━━━━━ DATASET ENTRIES ━━━━━

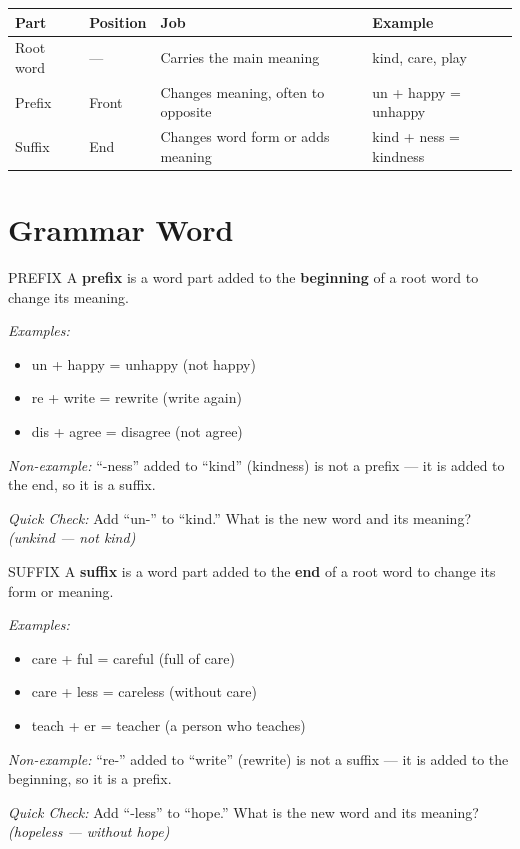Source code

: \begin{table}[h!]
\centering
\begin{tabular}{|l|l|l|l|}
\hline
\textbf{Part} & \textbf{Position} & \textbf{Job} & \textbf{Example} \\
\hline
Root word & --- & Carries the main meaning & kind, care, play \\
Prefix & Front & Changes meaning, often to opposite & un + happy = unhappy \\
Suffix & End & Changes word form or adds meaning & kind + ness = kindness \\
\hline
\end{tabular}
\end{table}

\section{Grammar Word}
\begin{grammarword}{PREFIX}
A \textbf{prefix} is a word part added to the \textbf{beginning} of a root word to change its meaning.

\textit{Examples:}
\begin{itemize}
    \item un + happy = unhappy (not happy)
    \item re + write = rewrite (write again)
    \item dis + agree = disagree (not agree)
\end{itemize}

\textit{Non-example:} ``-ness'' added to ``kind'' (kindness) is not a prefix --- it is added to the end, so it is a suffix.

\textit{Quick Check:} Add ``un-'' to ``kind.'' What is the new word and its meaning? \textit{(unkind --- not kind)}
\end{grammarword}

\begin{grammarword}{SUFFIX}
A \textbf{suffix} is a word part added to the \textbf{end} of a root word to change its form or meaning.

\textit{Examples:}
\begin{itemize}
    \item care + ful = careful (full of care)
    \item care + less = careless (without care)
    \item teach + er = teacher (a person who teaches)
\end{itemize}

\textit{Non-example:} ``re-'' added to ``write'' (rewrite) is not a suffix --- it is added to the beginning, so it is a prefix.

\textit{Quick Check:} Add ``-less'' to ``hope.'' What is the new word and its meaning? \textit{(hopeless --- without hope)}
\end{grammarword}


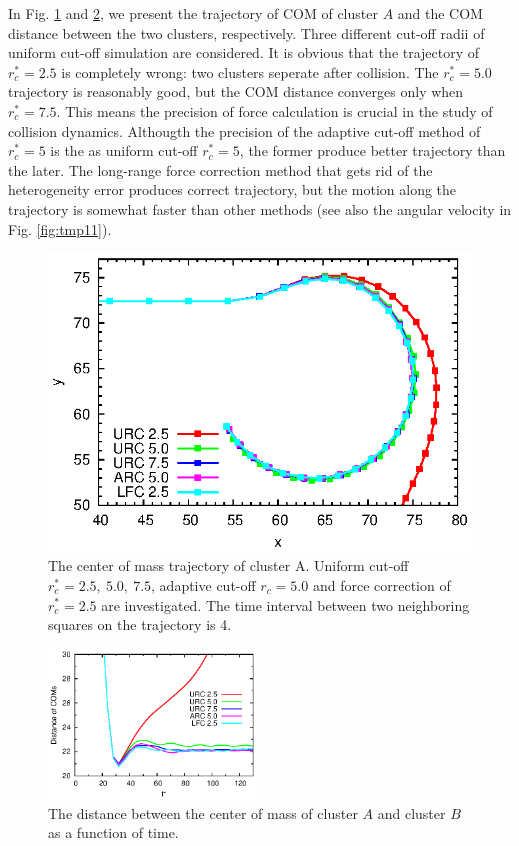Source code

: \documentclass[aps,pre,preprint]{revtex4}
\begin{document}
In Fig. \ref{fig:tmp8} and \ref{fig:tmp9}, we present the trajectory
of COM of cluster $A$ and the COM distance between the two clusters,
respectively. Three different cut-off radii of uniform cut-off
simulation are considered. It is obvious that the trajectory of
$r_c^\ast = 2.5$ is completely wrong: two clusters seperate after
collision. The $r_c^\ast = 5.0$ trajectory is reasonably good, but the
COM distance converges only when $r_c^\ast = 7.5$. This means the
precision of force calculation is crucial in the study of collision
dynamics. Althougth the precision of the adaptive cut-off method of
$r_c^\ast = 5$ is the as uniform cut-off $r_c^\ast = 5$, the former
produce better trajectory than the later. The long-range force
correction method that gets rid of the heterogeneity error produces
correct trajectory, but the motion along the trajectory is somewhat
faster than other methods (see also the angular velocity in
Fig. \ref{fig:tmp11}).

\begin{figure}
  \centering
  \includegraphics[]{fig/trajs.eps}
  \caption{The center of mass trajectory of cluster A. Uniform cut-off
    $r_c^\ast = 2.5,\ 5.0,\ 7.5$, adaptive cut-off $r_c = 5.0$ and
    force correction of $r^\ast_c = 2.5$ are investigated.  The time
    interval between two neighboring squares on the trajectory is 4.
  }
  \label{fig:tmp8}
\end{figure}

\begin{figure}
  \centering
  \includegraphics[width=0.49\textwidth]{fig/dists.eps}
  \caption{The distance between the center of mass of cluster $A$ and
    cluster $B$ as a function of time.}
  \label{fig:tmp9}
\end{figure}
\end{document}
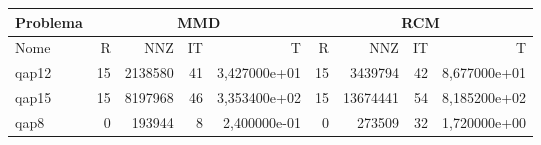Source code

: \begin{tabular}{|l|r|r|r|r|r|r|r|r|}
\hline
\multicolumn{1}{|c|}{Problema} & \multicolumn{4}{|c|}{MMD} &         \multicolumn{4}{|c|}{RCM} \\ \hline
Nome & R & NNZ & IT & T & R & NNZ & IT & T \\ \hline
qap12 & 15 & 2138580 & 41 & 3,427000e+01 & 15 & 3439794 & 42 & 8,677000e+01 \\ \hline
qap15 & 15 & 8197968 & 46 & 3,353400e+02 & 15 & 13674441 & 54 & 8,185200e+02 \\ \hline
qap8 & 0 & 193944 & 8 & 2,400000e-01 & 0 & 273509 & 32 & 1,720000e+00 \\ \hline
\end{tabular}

━━━━━

**EXERCISE PROMPT**
What must be output is the exact run of lines from the one holding "correct trajectory, but" through the end of the entries above, both ends included, minus the pictures.

**SOLUTION FOR THIS TASK**
correct trajectory, but the motion along the trajectory is somewhat
faster than other methods (see also the angular velocity in
Fig. \ref{fig:tmp11}).

\begin{figure}
  \centering
  \includegraphics[]{fig/trajs.eps}
  \caption{The center of mass trajectory of cluster A. Uniform cut-off
    $r_c^\ast = 2.5,\ 5.0,\ 7.5$, adaptive cut-off $r_c = 5.0$ and
    force correction of $r^\ast_c = 2.5$ are investigated.  The time
    interval between two neighboring squares on the trajectory is 4.
  }
  \label{fig:tmp8}
\end{figure}

\begin{figure}
  \centering
  \includegraphics[width=0.49\textwidth]{fig/dists.eps}
  \caption{The distance between the center of mass of cluster $A$ and
    cluster $B$ as a function of time.}
  \label{fig:tmp9}
\end{figure}
\end{document}
Source code

: \begin{tabular}{|l|r|r|r|r|r|r|r|r|}
\hline
\multicolumn{1}{|c|}{Problema} & \multicolumn{4}{|c|}{MMD} &         \multicolumn{4}{|c|}{RCM} \\ \hline
Nome & R & NNZ & IT & T & R & NNZ & IT & T \\ \hline
qap12 & 15 & 2138580 & 41 & 3,427000e+01 & 15 & 3439794 & 42 & 8,677000e+01 \\ \hline
qap15 & 15 & 8197968 & 46 & 3,353400e+02 & 15 & 13674441 & 54 & 8,185200e+02 \\ \hline
qap8 & 0 & 193944 & 8 & 2,400000e-01 & 0 & 273509 & 32 & 1,720000e+00 \\ \hline
\end{tabular}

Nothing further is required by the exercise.